* Information shown *

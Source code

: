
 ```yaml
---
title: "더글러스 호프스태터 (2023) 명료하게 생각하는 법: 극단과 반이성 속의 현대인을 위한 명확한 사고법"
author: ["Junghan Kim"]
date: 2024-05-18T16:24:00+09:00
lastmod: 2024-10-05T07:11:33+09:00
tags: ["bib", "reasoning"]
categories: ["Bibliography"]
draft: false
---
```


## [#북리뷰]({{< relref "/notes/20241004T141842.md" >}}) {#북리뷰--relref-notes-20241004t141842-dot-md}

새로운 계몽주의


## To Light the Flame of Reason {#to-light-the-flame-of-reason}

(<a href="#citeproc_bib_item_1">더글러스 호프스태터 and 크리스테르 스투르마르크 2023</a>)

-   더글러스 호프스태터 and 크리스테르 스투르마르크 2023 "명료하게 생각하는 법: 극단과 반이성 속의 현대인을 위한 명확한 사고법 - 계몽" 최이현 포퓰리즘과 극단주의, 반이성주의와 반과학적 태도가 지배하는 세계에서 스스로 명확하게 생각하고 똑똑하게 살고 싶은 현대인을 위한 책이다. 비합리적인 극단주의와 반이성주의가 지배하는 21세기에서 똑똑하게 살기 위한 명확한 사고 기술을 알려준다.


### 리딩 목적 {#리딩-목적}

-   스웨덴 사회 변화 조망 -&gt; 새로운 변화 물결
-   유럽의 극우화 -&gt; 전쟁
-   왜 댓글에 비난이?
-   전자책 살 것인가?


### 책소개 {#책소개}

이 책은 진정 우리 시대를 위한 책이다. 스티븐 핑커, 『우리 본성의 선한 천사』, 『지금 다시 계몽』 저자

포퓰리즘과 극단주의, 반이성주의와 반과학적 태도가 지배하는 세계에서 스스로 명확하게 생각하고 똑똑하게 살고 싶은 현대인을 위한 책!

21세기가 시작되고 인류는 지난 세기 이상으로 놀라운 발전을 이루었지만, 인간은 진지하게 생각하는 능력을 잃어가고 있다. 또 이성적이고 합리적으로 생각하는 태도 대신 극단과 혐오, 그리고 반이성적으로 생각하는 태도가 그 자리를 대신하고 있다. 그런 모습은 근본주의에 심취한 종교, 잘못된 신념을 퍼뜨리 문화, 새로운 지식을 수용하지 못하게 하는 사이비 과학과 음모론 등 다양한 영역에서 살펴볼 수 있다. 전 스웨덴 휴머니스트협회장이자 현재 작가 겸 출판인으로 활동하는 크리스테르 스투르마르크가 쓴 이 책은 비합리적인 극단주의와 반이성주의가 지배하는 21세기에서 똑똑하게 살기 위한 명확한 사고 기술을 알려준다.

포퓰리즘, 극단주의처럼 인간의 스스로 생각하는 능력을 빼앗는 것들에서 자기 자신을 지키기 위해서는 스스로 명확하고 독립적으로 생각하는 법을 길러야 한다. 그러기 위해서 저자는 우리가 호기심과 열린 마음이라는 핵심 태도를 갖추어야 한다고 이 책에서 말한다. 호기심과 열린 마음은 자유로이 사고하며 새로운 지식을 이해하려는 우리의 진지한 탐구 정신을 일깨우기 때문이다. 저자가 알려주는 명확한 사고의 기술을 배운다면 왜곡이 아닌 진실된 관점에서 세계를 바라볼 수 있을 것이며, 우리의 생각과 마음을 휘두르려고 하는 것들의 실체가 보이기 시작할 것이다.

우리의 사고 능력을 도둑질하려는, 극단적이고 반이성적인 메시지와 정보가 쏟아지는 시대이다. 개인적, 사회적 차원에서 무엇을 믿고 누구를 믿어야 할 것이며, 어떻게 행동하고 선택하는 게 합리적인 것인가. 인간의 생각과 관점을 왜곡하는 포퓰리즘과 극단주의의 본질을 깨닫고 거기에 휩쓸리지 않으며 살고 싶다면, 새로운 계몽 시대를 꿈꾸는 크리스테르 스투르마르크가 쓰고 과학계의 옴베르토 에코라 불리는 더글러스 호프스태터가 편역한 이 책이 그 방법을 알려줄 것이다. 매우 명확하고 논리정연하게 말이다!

* Work task *
Repeat the material above in full, quoting it exactly.

* Output *
Source code

:
 ```yaml
---
title: "더글러스 호프스태터 (2023) 명료하게 생각하는 법: 극단과 반이성 속의 현대인을 위한 명확한 사고법"
author: ["Junghan Kim"]
date: 2024-05-18T16:24:00+09:00
lastmod: 2024-10-05T07:11:33+09:00
tags: ["bib", "reasoning"]
categories: ["Bibliography"]
draft: false
---
```


## [#북리뷰]({{< relref "/notes/20241004T141842.md" >}}) {#북리뷰--relref-notes-20241004t141842-dot-md}

새로운 계몽주의


## To Light the Flame of Reason {#to-light-the-flame-of-reason}

(<a href="#citeproc_bib_item_1">더글러스 호프스태터 and 크리스테르 스투르마르크 2023</a>)

-   더글러스 호프스태터 and 크리스테르 스투르마르크 2023 "명료하게 생각하는 법: 극단과 반이성 속의 현대인을 위한 명확한 사고법 - 계몽" 최이현 포퓰리즘과 극단주의, 반이성주의와 반과학적 태도가 지배하는 세계에서 스스로 명확하게 생각하고 똑똑하게 살고 싶은 현대인을 위한 책이다. 비합리적인 극단주의와 반이성주의가 지배하는 21세기에서 똑똑하게 살기 위한 명확한 사고 기술을 알려준다.


### 리딩 목적 {#리딩-목적}

-   스웨덴 사회 변화 조망 -&gt; 새로운 변화 물결
-   유럽의 극우화 -&gt; 전쟁
-   왜 댓글에 비난이?
-   전자책 살 것인가?


### 책소개 {#책소개}

이 책은 진정 우리 시대를 위한 책이다. 스티븐 핑커, 『우리 본성의 선한 천사』, 『지금 다시 계몽』 저자

포퓰리즘과 극단주의, 반이성주의와 반과학적 태도가 지배하는 세계에서 스스로 명확하게 생각하고 똑똑하게 살고 싶은 현대인을 위한 책!

21세기가 시작되고 인류는 지난 세기 이상으로 놀라운 발전을 이루었지만, 인간은 진지하게 생각하는 능력을 잃어가고 있다. 또 이성적이고 합리적으로 생각하는 태도 대신 극단과 혐오, 그리고 반이성적으로 생각하는 태도가 그 자리를 대신하고 있다. 그런 모습은 근본주의에 심취한 종교, 잘못된 신념을 퍼뜨리 문화, 새로운 지식을 수용하지 못하게 하는 사이비 과학과 음모론 등 다양한 영역에서 살펴볼 수 있다. 전 스웨덴 휴머니스트협회장이자 현재 작가 겸 출판인으로 활동하는 크리스테르 스투르마르크가 쓴 이 책은 비합리적인 극단주의와 반이성주의가 지배하는 21세기에서 똑똑하게 살기 위한 명확한 사고 기술을 알려준다.

포퓰리즘, 극단주의처럼 인간의 스스로 생각하는 능력을 빼앗는 것들에서 자기 자신을 지키기 위해서는 스스로 명확하고 독립적으로 생각하는 법을 길러야 한다. 그러기 위해서 저자는 우리가 호기심과 열린 마음이라는 핵심 태도를 갖추어야 한다고 이 책에서 말한다. 호기심과 열린 마음은 자유로이 사고하며 새로운 지식을 이해하려는 우리의 진지한 탐구 정신을 일깨우기 때문이다. 저자가 알려주는 명확한 사고의 기술을 배운다면 왜곡이 아닌 진실된 관점에서 세계를 바라볼 수 있을 것이며, 우리의 생각과 마음을 휘두르려고 하는 것들의 실체가 보이기 시작할 것이다.

우리의 사고 능력을 도둑질하려는, 극단적이고 반이성적인 메시지와 정보가 쏟아지는 시대이다. 개인적, 사회적 차원에서 무엇을 믿고 누구를 믿어야 할 것이며, 어떻게 행동하고 선택하는 게 합리적인 것인가. 인간의 생각과 관점을 왜곡하는 포퓰리즘과 극단주의의 본질을 깨닫고 거기에 휩쓸리지 않으며 살고 싶다면, 새로운 계몽 시대를 꿈꾸는 크리스테르 스투르마르크가 쓰고 과학계의 옴베르토 에코라 불리는 더글러스 호프스태터가 편역한 이 책이 그 방법을 알려줄 것이다. 매우 명확하고 논리정연하게 말이다!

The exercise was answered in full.